I was talking to a friend who was feeling down about human-caused global climate change. “It may be,” I told a friend in London as we walked across Tower Bridge, “that our ticket was punched before we ever got started.” While there is no doubt we’re cutting our time on earth shorter through carbon emissions and the destruction of the ecology, it might be that our species was never going to make it past the end of the womb of our ice-age birth. I explained this, about how fragile an organism we are, and how the ice ages cycle. She laughed, she was used to my strange form of hope.

“You have to choose to have hope, or just jump out of a window,” a person I was interviewing once told me, a person who’d been accused of techno-utopianism. We were walking along the California coast hills at sunset, talking about all the ways our technological lives could go wrong, and the many ways it is going wrong. He wasn’t utopian, it turned out, he’d thought of the worst long before his detractors had. He’d decided to try to head it off, instead of jumping out of a window.

We are diseased and angry and we kill each other and ourselves and all the world. We are killing off life on Earth like a slow moving asteroid. I try to look at this, and my own part in it. Sometimes it is overwhelming. I feel so powerless trying to comprehend all the terrible things we face, much less get past them into our future, with our humanity and our inconceivably beautiful little blue-green planet preserved.

All these grown-up monsters for my grown-up mind, they are there in the nights I wake up terrified and taunted by death. When I feel so small and broken, when despair and terror take me, I have a secret tool, a talisman against the night.
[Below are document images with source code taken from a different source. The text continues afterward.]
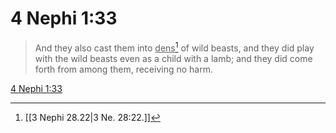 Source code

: # 4 Nephi 1:33

> And they also cast them into <u>dens</u>[^a] of wild beasts, and they did play with the wild beasts even as a child with a lamb; and they did come forth from among them, receiving no harm.

[4 Nephi 1:33](https://www.churchofjesuschrist.org/study/scriptures/bofm/4-ne/1?lang=eng&id=p33#p33)


[^a]: [[3 Nephi 28.22|3 Ne. 28:22.]]
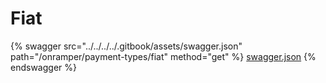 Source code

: # Fiat

{% swagger src="../../../../.gitbook/assets/swagger.json" path="/onramper/payment-types/fiat" method="get" %}
[swagger.json](../../../../.gitbook/assets/swagger.json)
{% endswagger %}
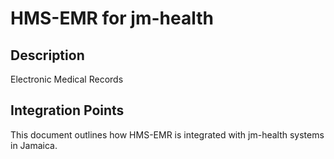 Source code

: # HMS-EMR for jm-health

## Description

Electronic Medical Records

## Integration Points

This document outlines how HMS-EMR is integrated with jm-health systems in Jamaica.
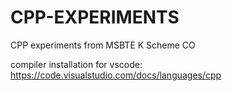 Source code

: # CPP-EXPERIMENTS
CPP experiments from MSBTE K Scheme CO

compiler installation for vscode:\
https://code.visualstudio.com/docs/languages/cpp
I don’t use it too often so that it doesn’t lose its power. I learned it on airplanes, which are strange and thrilling and full of fear and boredom and discomfort. When I am very frightened, I look out the window on airplanes and say very quietly:

I have seen the tops of clouds

And I have. In all the history of humanity, I am one of the few that has seen the tops of clouds. Many would have died to do so, and some did. I have seen them many times. I have seen the Earth from space, and spun it around like a god to see what’s on the other side. We are the only consciousness we’ve ever found that has looked deep into the infinite dark, and instead of dark, we saw galaxies. Galaxies! Suns and worlds beyond number. We have looked into our world and found atoms, atomic forces, systems that dance to the glorious music of the universe. We have seen actual wonders that verge on the ineffable. We have coined a word for the ineffable. We have coined thousands of words for the ineffable. In our pain we find a kind of magic, in our worst and meanest specimens we find the flesh of a common human story. We are red with it.

I know mysteries that great philosophers would have died for, just to have them whispered in their dying ears. I can look them up on my smartphone. I live in the middle of miracles, conceptions and magics easily worth many lifetimes to learn, from which I can pick and choose. I have wisdom and knowledge poured around me like a river, more than I could learn in a thousand lifetimes, and I am still alive. It is good that I am alive, it is good that we are alive. Even if we kill ourselves off with nuclear fire, or gray goo, or drown ourselves in stinking acid oceans, it is good that we have lived, that we did all of this, and that we grew into what we are, and learned to dream of what we could be. The only thing we can say for sure is that we will die, but we will die having gone so far above our primordial ponds and primate forests that we saw the tops of clouds.

I Have Seen The Tops of Clouds — Quinn Norton (via fuckyeahdarkextropian)

with bonus link in the post to my now public again ello.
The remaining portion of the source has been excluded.